To do - Among the entries below, one line contains "- [x] Value proposition slides" and another contains "- Lightning Network connection stability". Transcribe those two lines and every line between them, exactly.

Source records -
================
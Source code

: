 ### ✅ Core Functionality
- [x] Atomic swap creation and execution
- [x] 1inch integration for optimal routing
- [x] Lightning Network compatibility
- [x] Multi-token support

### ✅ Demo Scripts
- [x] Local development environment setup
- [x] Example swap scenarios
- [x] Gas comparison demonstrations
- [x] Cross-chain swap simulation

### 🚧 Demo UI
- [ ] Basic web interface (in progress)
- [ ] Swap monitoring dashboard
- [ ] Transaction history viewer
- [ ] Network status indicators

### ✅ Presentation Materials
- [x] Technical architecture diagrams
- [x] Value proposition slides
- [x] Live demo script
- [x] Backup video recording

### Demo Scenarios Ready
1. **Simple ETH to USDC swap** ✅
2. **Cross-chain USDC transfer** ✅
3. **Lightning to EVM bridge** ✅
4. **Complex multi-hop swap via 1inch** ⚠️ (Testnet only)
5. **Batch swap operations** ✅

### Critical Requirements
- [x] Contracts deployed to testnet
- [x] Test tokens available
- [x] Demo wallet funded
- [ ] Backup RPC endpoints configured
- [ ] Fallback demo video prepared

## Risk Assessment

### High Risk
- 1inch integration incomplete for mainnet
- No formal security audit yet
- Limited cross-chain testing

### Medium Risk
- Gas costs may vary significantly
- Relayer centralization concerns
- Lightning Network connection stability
================
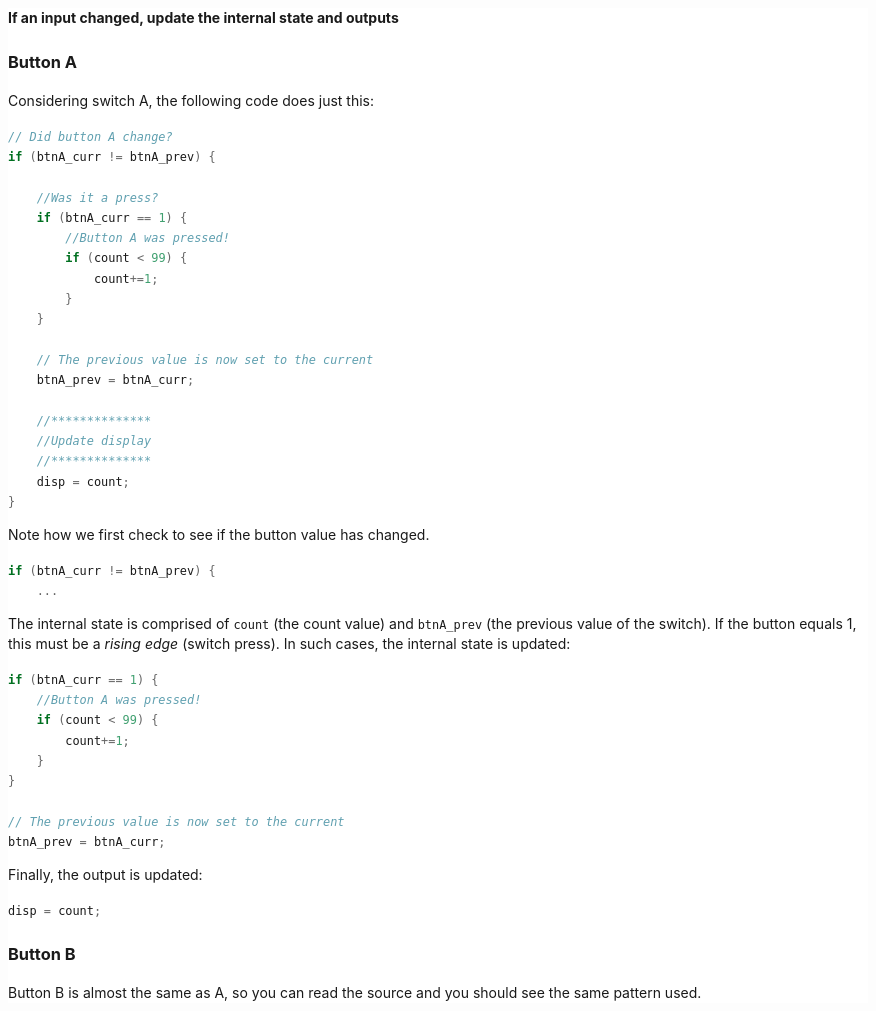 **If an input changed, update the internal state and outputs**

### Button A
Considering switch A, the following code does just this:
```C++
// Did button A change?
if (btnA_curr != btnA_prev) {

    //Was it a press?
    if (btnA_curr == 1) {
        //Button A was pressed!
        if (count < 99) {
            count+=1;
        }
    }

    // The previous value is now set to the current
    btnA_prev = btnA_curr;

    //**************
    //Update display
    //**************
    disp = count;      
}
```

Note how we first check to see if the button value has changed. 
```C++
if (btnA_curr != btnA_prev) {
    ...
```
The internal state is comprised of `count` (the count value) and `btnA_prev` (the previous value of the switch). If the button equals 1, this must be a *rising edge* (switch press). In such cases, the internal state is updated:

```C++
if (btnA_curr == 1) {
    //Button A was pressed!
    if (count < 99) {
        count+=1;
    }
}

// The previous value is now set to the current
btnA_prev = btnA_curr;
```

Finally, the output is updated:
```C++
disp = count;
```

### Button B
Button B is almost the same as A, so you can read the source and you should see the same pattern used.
================
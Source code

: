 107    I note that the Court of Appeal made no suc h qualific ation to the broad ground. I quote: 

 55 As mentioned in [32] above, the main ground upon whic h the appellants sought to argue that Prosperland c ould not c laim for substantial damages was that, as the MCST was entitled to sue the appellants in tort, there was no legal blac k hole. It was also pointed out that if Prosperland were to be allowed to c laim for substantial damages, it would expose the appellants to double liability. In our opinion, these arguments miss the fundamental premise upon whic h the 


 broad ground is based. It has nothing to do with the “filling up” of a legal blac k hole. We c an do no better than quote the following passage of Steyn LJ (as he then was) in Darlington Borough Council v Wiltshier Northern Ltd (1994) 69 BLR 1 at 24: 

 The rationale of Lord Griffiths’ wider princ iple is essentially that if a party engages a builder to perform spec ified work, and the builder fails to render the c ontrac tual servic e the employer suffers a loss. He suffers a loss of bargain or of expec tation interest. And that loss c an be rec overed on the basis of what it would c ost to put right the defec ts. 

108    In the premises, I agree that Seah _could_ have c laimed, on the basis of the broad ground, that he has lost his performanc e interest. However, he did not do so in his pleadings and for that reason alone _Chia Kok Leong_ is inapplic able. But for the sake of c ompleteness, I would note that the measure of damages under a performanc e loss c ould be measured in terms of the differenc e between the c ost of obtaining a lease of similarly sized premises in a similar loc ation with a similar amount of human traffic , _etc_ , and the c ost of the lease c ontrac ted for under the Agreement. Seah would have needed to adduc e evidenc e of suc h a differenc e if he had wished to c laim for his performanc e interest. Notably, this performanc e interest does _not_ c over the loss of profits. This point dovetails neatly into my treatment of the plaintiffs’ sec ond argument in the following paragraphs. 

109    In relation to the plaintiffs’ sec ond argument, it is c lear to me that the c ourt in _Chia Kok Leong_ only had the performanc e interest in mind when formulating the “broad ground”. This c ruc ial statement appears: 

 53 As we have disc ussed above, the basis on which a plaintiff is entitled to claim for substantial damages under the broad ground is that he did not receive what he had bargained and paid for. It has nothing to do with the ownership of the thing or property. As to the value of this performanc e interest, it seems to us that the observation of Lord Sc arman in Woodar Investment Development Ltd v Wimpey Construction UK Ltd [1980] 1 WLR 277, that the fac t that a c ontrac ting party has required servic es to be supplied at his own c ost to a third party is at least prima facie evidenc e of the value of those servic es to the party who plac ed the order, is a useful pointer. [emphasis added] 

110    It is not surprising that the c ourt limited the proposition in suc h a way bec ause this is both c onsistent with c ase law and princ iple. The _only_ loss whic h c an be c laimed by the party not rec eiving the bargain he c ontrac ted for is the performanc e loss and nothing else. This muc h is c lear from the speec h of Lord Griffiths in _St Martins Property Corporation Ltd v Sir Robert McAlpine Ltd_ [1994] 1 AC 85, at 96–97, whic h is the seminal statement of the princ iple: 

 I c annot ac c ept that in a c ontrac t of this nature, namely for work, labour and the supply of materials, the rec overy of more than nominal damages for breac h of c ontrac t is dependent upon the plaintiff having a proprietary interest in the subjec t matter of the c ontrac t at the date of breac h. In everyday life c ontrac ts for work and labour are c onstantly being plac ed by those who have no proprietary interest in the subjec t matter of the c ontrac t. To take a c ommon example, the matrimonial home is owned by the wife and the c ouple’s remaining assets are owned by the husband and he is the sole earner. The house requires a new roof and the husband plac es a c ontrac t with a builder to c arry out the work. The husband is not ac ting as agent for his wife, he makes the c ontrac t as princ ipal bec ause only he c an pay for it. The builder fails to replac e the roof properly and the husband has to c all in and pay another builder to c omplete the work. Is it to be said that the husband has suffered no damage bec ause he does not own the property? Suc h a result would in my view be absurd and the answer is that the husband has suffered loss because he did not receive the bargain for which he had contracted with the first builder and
================
Task response -
- [x] Value proposition slides
- [x] Live demo script
- [x] Backup video recording

### Demo Scenarios Ready
1. **Simple ETH to USDC swap** ✅
2. **Cross-chain USDC transfer** ✅
3. **Lightning to EVM bridge** ✅
4. **Complex multi-hop swap via 1inch** ⚠️ (Testnet only)
5. **Batch swap operations** ✅

### Critical Requirements
- [x] Contracts deployed to testnet
- [x] Test tokens available
- [x] Demo wallet funded
- [ ] Backup RPC endpoints configured
- [ ] Fallback demo video prepared

## Risk Assessment

### High Risk
- 1inch integration incomplete for mainnet
- No formal security audit yet
- Limited cross-chain testing

### Medium Risk
- Gas costs may vary significantly
- Relayer centralization concerns
- Lightning Network connection stability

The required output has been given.